The historical long lines at polling stations all over Florida were not by accident.
It was intentional.
Current and former Florida GOP leaders told the Palm Beach Post on November 25 that the new voting law, HB 1355, was designed to inhibit and discourage Democratic voters. Former Republican Party of Florida chairman Jim Greer, former Gov. Charlie Crist and two GOP consultants admitted to the Post that the law that was meant to fight voter fraud and save money, was just a cover up to subterfuge for the laws real purpose: To ensure a GOP victory.

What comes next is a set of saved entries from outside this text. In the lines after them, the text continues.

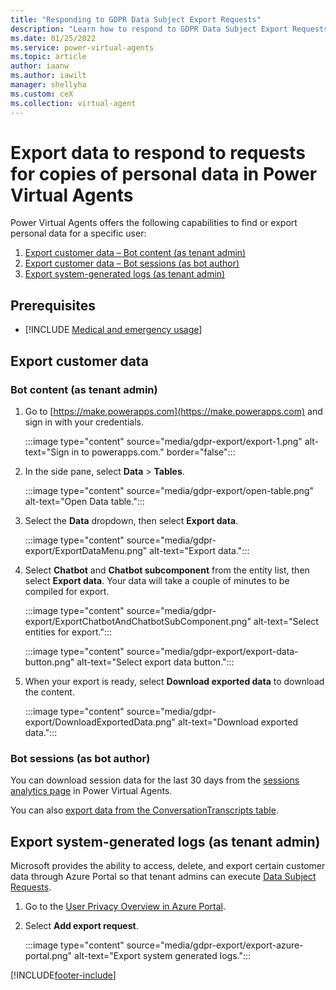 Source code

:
 ```yaml
---
title: "Responding to GDPR Data Subject Export Requests"
description: "Learn how to respond​ to GDPR Data Subject Export Requests for Power Virtual Agents."
ms.date: 01/25/2022
ms.service: power-virtual-agents
ms.topic: article
author: iaanw
ms.author: iawilt
manager: shellyha
ms.custom: ceX
ms.collection: virtual-agent
---
```


# Export data to respond to requests for copies of personal data in Power Virtual Agents

Power Virtual Agents offers the following capabilities to find or export personal data for a specific user:

1. [Export customer data – Bot content (as tenant admin)](#bot-content-as-tenant-admin)
1. [Export customer data – Bot sessions (as bot author)](#bot-sessions-as-bot-author)
1. [Export system-generated logs (as tenant admin)](#export-system-generated-logs-as-tenant-admin)

## Prerequisites

- [!INCLUDE [Medical and emergency usage](includes/pva-usage-limitations.md)]

## Export customer data

### Bot content (as tenant admin)

1. Go to [https://make.powerapps.com](https://make.powerapps.com) and sign in with your credentials.

   :::image type="content" source="media/gdpr-export/export-1.png" alt-text="Sign in to powerapps.com." border="false":::

1. In the side pane, select **Data** > **Tables**.

   :::image type="content" source="media/gdpr-export/open-table.png" alt-text="Open Data table.":::

1. Select the **Data** dropdown, then select **Export data**.

   :::image type="content" source="media/gdpr-export/ExportDataMenu.png" alt-text="Export data.":::

1. Select **Chatbot** and **Chatbot subcomponent** from the entity list, then select **Export data**. Your data will take a couple of minutes to be compiled for export.

   :::image type="content" source="media/gdpr-export/ExportChatbotAndChatbotSubComponent.png" alt-text="Select entities for export.":::

   :::image type="content" source="media/gdpr-export/export-data-button.png" alt-text="Select export data button.":::

1. When your export is ready, select **Download exported data** to download the content.

   :::image type="content" source="media/gdpr-export/DownloadExportedData.png" alt-text="Download exported data.":::

### Bot sessions (as bot author)

You can download session data for the last 30 days from the [sessions analytics page](analytics-sessions.md#download-session-transcript-information-from-the-power-virtual-agents-portal) in Power Virtual Agents.

You can also [export data from the ConversationTranscripts table](analytics-sessions.md#export-conversation-transcripts).

## Export system-generated logs (as tenant admin)

Microsoft provides the ability to access, delete, and export certain customer data through Azure Portal so that tenant admins can execute [Data Subject Requests](/compliance/regulatory/gdpr-dsr-azure#introduction-to-data-subject-requests-dsrs).


1. Go to the [User Privacy Overview in Azure Portal](https://portal.azure.com/#blade/Microsoft_Azure_Policy/UserPrivacyMenuBlade/Overview).

1. Select **Add export request**.

   :::image type="content" source="media/gdpr-export/export-azure-portal.png" alt-text="Export system generated logs.":::

[!INCLUDE[footer-include](includes/footer-banner.md)]
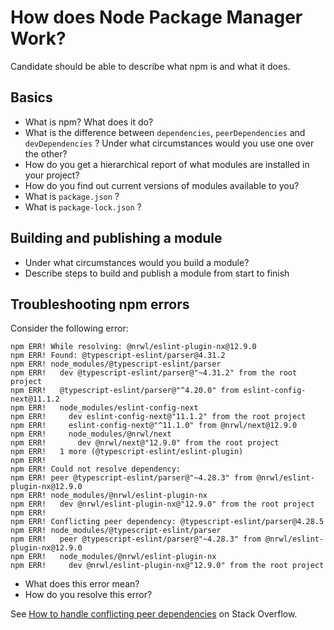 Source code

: # How does Node Package Manager Work?

Candidate should be able to describe what npm is and what it does.

## Basics

* What is npm? What does it do?
* What is the difference between `dependencies`, `peerDependencies` and `devDependencies` ? Under what circumstances would you use one over the other?
* How do you get a hierarchical report of what modules are installed in your project?
* How do you find out current versions of modules available to you?
* What is `package.json` ?
* What is `package-lock.json` ?

## Building and publishing a module

* Under what circumstances would you build a module?
* Describe steps to build and publish a module from start to finish 

## Troubleshooting npm errors

Consider the following error:

```
npm ERR! While resolving: @nrwl/eslint-plugin-nx@12.9.0
npm ERR! Found: @typescript-eslint/parser@4.31.2
npm ERR! node_modules/@typescript-eslint/parser
npm ERR!   dev @typescript-eslint/parser@"~4.31.2" from the root project
npm ERR!   @typescript-eslint/parser@"^4.20.0" from eslint-config-next@11.1.2
npm ERR!   node_modules/eslint-config-next
npm ERR!     dev eslint-config-next@"11.1.2" from the root project
npm ERR!     eslint-config-next@"^11.1.0" from @nrwl/next@12.9.0
npm ERR!     node_modules/@nrwl/next
npm ERR!       dev @nrwl/next@"12.9.0" from the root project
npm ERR!   1 more (@typescript-eslint/eslint-plugin)
npm ERR! 
npm ERR! Could not resolve dependency:
npm ERR! peer @typescript-eslint/parser@"~4.28.3" from @nrwl/eslint-plugin-nx@12.9.0
npm ERR! node_modules/@nrwl/eslint-plugin-nx
npm ERR!   dev @nrwl/eslint-plugin-nx@"12.9.0" from the root project
npm ERR! 
npm ERR! Conflicting peer dependency: @typescript-eslint/parser@4.28.5
npm ERR! node_modules/@typescript-eslint/parser
npm ERR!   peer @typescript-eslint/parser@"~4.28.3" from @nrwl/eslint-plugin-nx@12.9.0
npm ERR!   node_modules/@nrwl/eslint-plugin-nx
npm ERR!     dev @nrwl/eslint-plugin-nx@"12.9.0" from the root project
```

* What does this error mean?
* How do you resolve this error?

See [How to handle conflicting peer dependencies](https://stackoverflow.com/questions/69259024/how-to-handle-conflicting-peer-dependencies) on Stack Overflow.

Greer told the Post that starting in 2009; he attended various meetings at which party staffers and consultants tried to push for a reduction in early voting hours and days. Greer told the Post:
The Republican Party, the strategist, the consultants, they firmly believe that early voting is bad for Republican Party candidates. It’s done for one reason and one reason only…’We’ve got to cut down on early voting because early voting is not good for us.’ They never came in to see me and tell me we had a voter fraud issue. It’s was all a marketing ploy.
Brian Burgess, the current Florida GOP spokesman, told the Post that Greer is under an indictment, accused of stealing over $200,000 form the part through bogus campaign fundraising operations. Burgess told the Post:
Jim Greer has been accused of criminal acts against this organization and anything he says has to be considered in that light.
Greer is suing the GOP, claiming that the party knew about his dealings and voiced no objection. But Greer is not the only one expressing concern about the voting law. His allegations are also backed by former governor Crist and two GOP campaign consultants.
Wayne Bertsch, who handles legislative and Palm Beach County races for the GOP, told the Post that he knew the main goal of the voting law was to suppress Democratic voters. He told the Post:
In the races I was involved in in 2008, when we started seeing the increase of turnout and the turnout operations that the Democrats were doing in early voting, it certainly sent a chill down our spines. And in 2008, it didn’t have the impact that we were afraid of. It got close, but it wasn’t the impact that they had this election cycle.
He was referring to the elections earlier this month, when the Democrats picked up seven Florida legislative seats despite the restrictions imposed by the voting law. Another GOP consultant, who wanted to keep his name hidden in fear of retribution, confirmed Bertsch statements that the Florida GOP was determined to beat back the Democrats advantage in early voting.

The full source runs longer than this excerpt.